UNITED STATES PATENT OFFICE
JOHN L. WAITE, OF BURLINGTON, IOWA.
Letters Patent No. 70,052, dated October 22, 1867.
IMPROVEMENT IN TELEGRAPH-INSULATORS.
The Schedule referred to in these Letters Patent and making part of the same.
TO ALL WHOM IT MAY CONCERN: Be
it known that I, JOHN L. WAITE, of Burlington, in the county of Des
Moines, and State of Iowa, have invented a new and improved Telegraph
Insulator; and I do hereby declare that the following is a full, clear,
end exact description thereof, which will enable others skilled in the
art to make and use the same, reference being had to the accompanying
drawings, forming a part of this specification.
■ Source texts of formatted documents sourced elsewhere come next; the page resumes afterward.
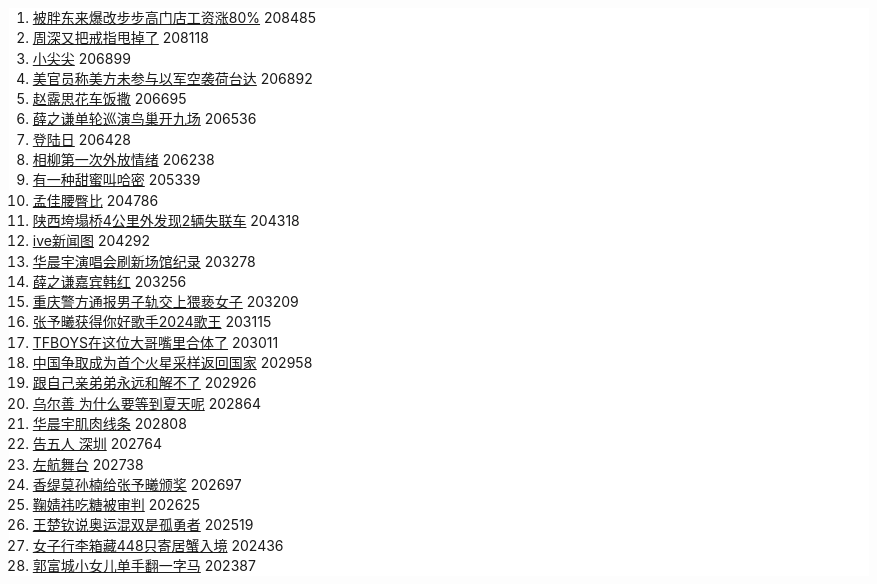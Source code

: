 1. [被胖东来爆改步步高门店工资涨80%](https://s.weibo.com/weibo?q=%23%E8%A2%AB%E8%83%96%E4%B8%9C%E6%9D%A5%E7%88%86%E6%94%B9%E6%AD%A5%E6%AD%A5%E9%AB%98%E9%97%A8%E5%BA%97%E5%B7%A5%E8%B5%84%E6%B6%A880%25%23&t=31&band_rank=40&Refer=top) 208485
1. [周深又把戒指甩掉了](https://s.weibo.com/weibo?q=%23%E5%91%A8%E6%B7%B1%E5%8F%88%E6%8A%8A%E6%88%92%E6%8C%87%E7%94%A9%E6%8E%89%E4%BA%86%23&t=31&band_rank=25&Refer=top) 208118
1. [小尖尖](https://s.weibo.com/weibo?q=%E5%B0%8F%E5%B0%96%E5%B0%96&t=31&band_rank=23&Refer=top) 206899
1. [美官员称美方未参与以军空袭荷台达](https://s.weibo.com/weibo?q=%23%E7%BE%8E%E5%AE%98%E5%91%98%E7%A7%B0%E7%BE%8E%E6%96%B9%E6%9C%AA%E5%8F%82%E4%B8%8E%E4%BB%A5%E5%86%9B%E7%A9%BA%E8%A2%AD%E8%8D%B7%E5%8F%B0%E8%BE%BE%23&t=31&band_rank=30&Refer=top) 206892
1. [赵露思花车饭撒](https://s.weibo.com/weibo?q=%23%E8%B5%B5%E9%9C%B2%E6%80%9D%E8%8A%B1%E8%BD%A6%E9%A5%AD%E6%92%92%23&t=31&band_rank=26&Refer=top) 206695
1. [薛之谦单轮巡演鸟巢开九场](https://s.weibo.com/weibo?q=%23%E8%96%9B%E4%B9%8B%E8%B0%A6%E5%8D%95%E8%BD%AE%E5%B7%A1%E6%BC%94%E9%B8%9F%E5%B7%A2%E5%BC%80%E4%B9%9D%E5%9C%BA%23&t=31&band_rank=27&Refer=top) 206536
1. [登陆日](https://s.weibo.com/weibo?q=%E7%99%BB%E9%99%86%E6%97%A5&t=31&band_rank=29&Refer=top) 206428
1. [相柳第一次外放情绪](https://s.weibo.com/weibo?q=%23%E7%9B%B8%E6%9F%B3%E7%AC%AC%E4%B8%80%E6%AC%A1%E5%A4%96%E6%94%BE%E6%83%85%E7%BB%AA%23&t=31&band_rank=29&Refer=top) 206238
1. [有一种甜蜜叫哈密](https://s.weibo.com/weibo?q=%23%E6%9C%89%E4%B8%80%E7%A7%8D%E7%94%9C%E8%9C%9C%E5%8F%AB%E5%93%88%E5%AF%86%23&t=31&band_rank=24&Refer=top) 205339
1. [孟佳腰臀比](https://s.weibo.com/weibo?q=%23%E5%AD%9F%E4%BD%B3%E8%85%B0%E8%87%80%E6%AF%94%23&t=31&band_rank=27&Refer=top) 204786
1. [陕西垮塌桥4公里外发现2辆失联车](https://s.weibo.com/weibo?q=%23%E9%99%95%E8%A5%BF%E5%9E%AE%E5%A1%8C%E6%A1%A54%E5%85%AC%E9%87%8C%E5%A4%96%E5%8F%91%E7%8E%B02%E8%BE%86%E5%A4%B1%E8%81%94%E8%BD%A6%23&t=31&band_rank=45&Refer=top) 204318
1. [ive新闻图](https://s.weibo.com/weibo?q=ive%E6%96%B0%E9%97%BB%E5%9B%BE&t=31&band_rank=28&Refer=top) 204292
1. [华晨宇演唱会刷新场馆纪录](https://s.weibo.com/weibo?q=%23%E5%8D%8E%E6%99%A8%E5%AE%87%E6%BC%94%E5%94%B1%E4%BC%9A%E5%88%B7%E6%96%B0%E5%9C%BA%E9%A6%86%E7%BA%AA%E5%BD%95%23&t=31&band_rank=33&Refer=top) 203278
1. [薛之谦嘉宾韩红](https://s.weibo.com/weibo?q=%E8%96%9B%E4%B9%8B%E8%B0%A6%E5%98%89%E5%AE%BE%E9%9F%A9%E7%BA%A2&t=31&band_rank=30&Refer=top) 203256
1. [重庆警方通报男子轨交上猥亵女子](https://s.weibo.com/weibo?q=%23%E9%87%8D%E5%BA%86%E8%AD%A6%E6%96%B9%E9%80%9A%E6%8A%A5%E7%94%B7%E5%AD%90%E8%BD%A8%E4%BA%A4%E4%B8%8A%E7%8C%A5%E4%BA%B5%E5%A5%B3%E5%AD%90%23&t=31&band_rank=33&Refer=top) 203209
1. [张予曦获得你好歌手2024歌王](https://s.weibo.com/weibo?q=%23%E5%BC%A0%E4%BA%88%E6%9B%A6%E8%8E%B7%E5%BE%97%E4%BD%A0%E5%A5%BD%E6%AD%8C%E6%89%8B2024%E6%AD%8C%E7%8E%8B%23&t=31&band_rank=27&Refer=top) 203115
1. [TFBOYS在这位大哥嘴里合体了](https://s.weibo.com/weibo?q=%23TFBOYS%E5%9C%A8%E8%BF%99%E4%BD%8D%E5%A4%A7%E5%93%A5%E5%98%B4%E9%87%8C%E5%90%88%E4%BD%93%E4%BA%86%23&t=31&band_rank=29&Refer=top) 203011
1. [中国争取成为首个火星采样返回国家](https://s.weibo.com/weibo?q=%23%E4%B8%AD%E5%9B%BD%E4%BA%89%E5%8F%96%E6%88%90%E4%B8%BA%E9%A6%96%E4%B8%AA%E7%81%AB%E6%98%9F%E9%87%87%E6%A0%B7%E8%BF%94%E5%9B%9E%E5%9B%BD%E5%AE%B6%23&t=31&band_rank=28&Refer=top) 202958
1. [跟自己亲弟弟永远和解不了](https://s.weibo.com/weibo?q=%23%E8%B7%9F%E8%87%AA%E5%B7%B1%E4%BA%B2%E5%BC%9F%E5%BC%9F%E6%B0%B8%E8%BF%9C%E5%92%8C%E8%A7%A3%E4%B8%8D%E4%BA%86%23&t=31&band_rank=26&Refer=top) 202926
1. [乌尔善 为什么要等到夏天呢](https://s.weibo.com/weibo?q=%E4%B9%8C%E5%B0%94%E5%96%84%20%E4%B8%BA%E4%BB%80%E4%B9%88%E8%A6%81%E7%AD%89%E5%88%B0%E5%A4%8F%E5%A4%A9%E5%91%A2&t=31&band_rank=31&Refer=top) 202864
1. [华晨宇肌肉线条](https://s.weibo.com/weibo?q=%23%E5%8D%8E%E6%99%A8%E5%AE%87%E8%82%8C%E8%82%89%E7%BA%BF%E6%9D%A1%23&t=31&band_rank=29&Refer=top) 202808
1. [告五人 深圳](https://s.weibo.com/weibo?q=%E5%91%8A%E4%BA%94%E4%BA%BA%20%E6%B7%B1%E5%9C%B3&t=31&band_rank=37&Refer=top) 202764
1. [左航舞台](https://s.weibo.com/weibo?q=%E5%B7%A6%E8%88%AA%E8%88%9E%E5%8F%B0&t=31&band_rank=31&Refer=top) 202738
1. [香缇莫孙楠给张予曦颁奖](https://s.weibo.com/weibo?q=%23%E9%A6%99%E7%BC%87%E8%8E%AB%E5%AD%99%E6%A5%A0%E7%BB%99%E5%BC%A0%E4%BA%88%E6%9B%A6%E9%A2%81%E5%A5%96%23&t=31&band_rank=35&Refer=top) 202697
1. [鞠婧祎吃糖被审判](https://s.weibo.com/weibo?q=%23%E9%9E%A0%E5%A9%A7%E7%A5%8E%E5%90%83%E7%B3%96%E8%A2%AB%E5%AE%A1%E5%88%A4%23&t=31&band_rank=41&Refer=top) 202625
1. [王楚钦说奥运混双是孤勇者](https://s.weibo.com/weibo?q=%23%E7%8E%8B%E6%A5%9A%E9%92%A6%E8%AF%B4%E5%A5%A5%E8%BF%90%E6%B7%B7%E5%8F%8C%E6%98%AF%E5%AD%A4%E5%8B%87%E8%80%85%23&t=31&band_rank=36&Refer=top) 202519
1. [女子行李箱藏448只寄居蟹入境](https://s.weibo.com/weibo?q=%23%E5%A5%B3%E5%AD%90%E8%A1%8C%E6%9D%8E%E7%AE%B1%E8%97%8F448%E5%8F%AA%E5%AF%84%E5%B1%85%E8%9F%B9%E5%85%A5%E5%A2%83%23&t=31&band_rank=40&Refer=top) 202436
1. [郭富城小女儿单手翻一字马](https://s.weibo.com/weibo?q=%23%E9%83%AD%E5%AF%8C%E5%9F%8E%E5%B0%8F%E5%A5%B3%E5%84%BF%E5%8D%95%E6%89%8B%E7%BF%BB%E4%B8%80%E5%AD%97%E9%A9%AC%23&t=31&band_rank=38&Refer=top) 202387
The
principal requirement for an insulator to be used for telegraph poles
and other places along the line of the telegraph is that in its
construction or formation every obstacle shall be provided to prevent
the escape of the electricity from the telegraph wires.
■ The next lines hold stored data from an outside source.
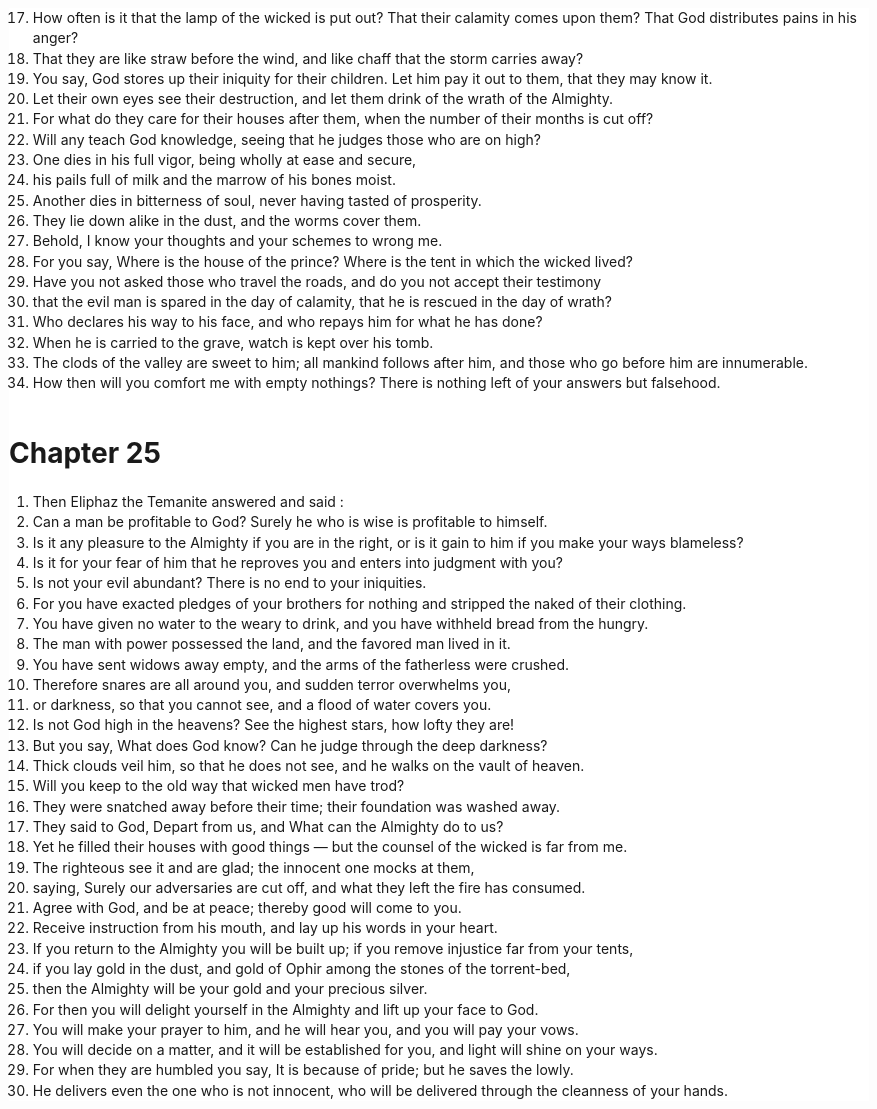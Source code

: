 17. How often is it that the lamp of the wicked is put out? That their calamity comes upon them? That God distributes pains in his anger?
18. That they are like straw before the wind, and like chaff that the storm carries away?
19. You say, God stores up their iniquity for their children. Let him pay it out to them, that they may know it.
20. Let their own eyes see their destruction, and let them drink of the wrath of the Almighty.
21. For what do they care for their houses after them, when the number of their months is cut off?
22. Will any teach God knowledge, seeing that he judges those who are on high?
23. One dies in his full vigor, being wholly at ease and secure,
24. his pails full of milk and the marrow of his bones moist.
25. Another dies in bitterness of soul, never having tasted of prosperity.
26. They lie down alike in the dust, and the worms cover them.
27. Behold, I know your thoughts and your schemes to wrong me.
28. For you say, Where is the house of the prince? Where is the tent in which the wicked lived?
29. Have you not asked those who travel the roads, and do you not accept their testimony
30. that the evil man is spared in the day of calamity, that he is rescued in the day of wrath?
31. Who declares his way to his face, and who repays him for what he has done?
32. When he is carried to the grave, watch is kept over his tomb.
33. The clods of the valley are sweet to him; all mankind follows after him, and those who go before him are innumerable.
34. How then will you comfort me with empty nothings? There is nothing left of your answers but falsehood.

# Chapter 25

1. Then Eliphaz the Temanite answered and said :
2. Can a man be profitable to God? Surely he who is wise is profitable to himself.
3. Is it any pleasure to the Almighty if you are in the right, or is it gain to him if you make your ways blameless?
4. Is it for your fear of him that he reproves you and enters into judgment with you?
5. Is not your evil abundant? There is no end to your iniquities.
6. For you have exacted pledges of your brothers for nothing and stripped the naked of their clothing.
7. You have given no water to the weary to drink, and you have withheld bread from the hungry.
8. The man with power possessed the land, and the favored man lived in it.
9. You have sent widows away empty, and the arms of the fatherless were crushed.
10. Therefore snares are all around you, and sudden terror overwhelms you,
11. or darkness, so that you cannot see, and a flood of water covers you.
12. Is not God high in the heavens? See the highest stars, how lofty they are!
13. But you say, What does God know? Can he judge through the deep darkness?
14. Thick clouds veil him, so that he does not see, and he walks on the vault of heaven.
15. Will you keep to the old way that wicked men have trod?
16. They were snatched away before their time; their foundation was washed away.
17. They said to God, Depart from us, and What can the Almighty do to us?
18. Yet he filled their houses with good things — but the counsel of the wicked is far from me.
19. The righteous see it and are glad; the innocent one mocks at them,
20. saying, Surely our adversaries are cut off, and what they left the fire has consumed.
21. Agree with God, and be at peace; thereby good will come to you.
22. Receive instruction from his mouth, and lay up his words in your heart.
23. If you return to the Almighty you will be built up; if you remove injustice far from your tents,
24. if you lay gold in the dust, and gold of Ophir among the stones of the torrent-bed,
25. then the Almighty will be your gold and your precious silver.
26. For then you will delight yourself in the Almighty and lift up your face to God.
27. You will make your prayer to him, and he will hear you, and you will pay your vows.
28. You will decide on a matter, and it will be established for you, and light will shine on your ways.
29. For when they are humbled you say, It is because of pride; but he saves the lowly.
30. He delivers even the one who is not innocent, who will be delivered through the cleanness of your hands.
With the common glass insulator its insulating properties were
soon destroyed or overcome by becoming coated with moisture, and more
especially so if the glass were cracked, as the moisture upon the glass
was thus liable to be longer retained. With the "Wade insulator," commonly to known among
telegraph operators, the glass was formed with one or two corrugations
around its mouth or opening, and protected with a wooden shield, thus
producing dry lines of insulation in damp weather, but ascending
moisture would collect in them. In
my improved insulator, which may be termed a double or compound
insulator, as in itself it comprises two separate insulators, as
heretofore used, two distinct lines or means of insulation are employed,
the one through the shank by which the insulator is secured to the
telegraph pole or other place, and the other through the embedment of
the hook of the insulator on which the telegraph wire is hung or secured
within any suitable insulating substance, such as brimstone, gutta
percha, white lead, hardened coal tar, etc., as will be hereinafter
described. In accompanying
plate of drawings my improved telegraph insulator' is illustrated-- Figure
I being an exterior view of the insulator. Figure
2 a central section through the same taken in the direction of its length,
and Figure
3 a view showing the insulator applied to a pole. Similar
letters of reference indicate like parts. A,
in the drawings, represents the cup portion of the insulator, made of
iron, or other suitable metal or material; B, its shank, coated for its
whole length with gutta percha, glass, or other suitable insulating
substance, around which is formed a screw-thread, a, for screwing
it into the cross-bar of the telegraph pole. C the hook on which the
telegraph wire is hung, this hook projecting from the open end of the
iron cup A, in which it is embedded and entirely surrounded with
brimstone, gutta pereha, white lead, hardened coal tar, or other
suitable insulating medium; as shown in section in fig. 2, completely
insulating such hook from the iron cup in which it is thus embedded. From
the above description of my combined insulator, it is obvious that the
electricity in escaping from the telegraph wires may be made to
encounter not only two distinct and separate lines of insulation, but
also two different kinds of insulating substances, such as sulphur and
glass, thus more perfectly adapting the insulator to all variations in
the weather or temperature than were possible in the use of only a
single line of insulation or only one insulating material; and,
furthermore, in case the iron cup should be damaged or cracked, the
insulation is still preserved, as the insulated shank is still intact,
the importance of which is manifest. I
do not wish to limit myself to the use of any particular insulating
medium or substances for my improved insulator, as any of the well-known
materials suitable therefor may be used. I
claim as new, and desire to secure by Letters Patent-- The
combination of the cup A, having shank B and hook C, or its equivalent,
when the latter is insulated from the former, and the shank of the
former, coated with gutta percha or any other suitable insulating medium
or material, substantially as herein described and for the purpose
specified.
JOHN L. WAITE. Witnesses: JNO. C. POWER, JAS. B. ADAMS.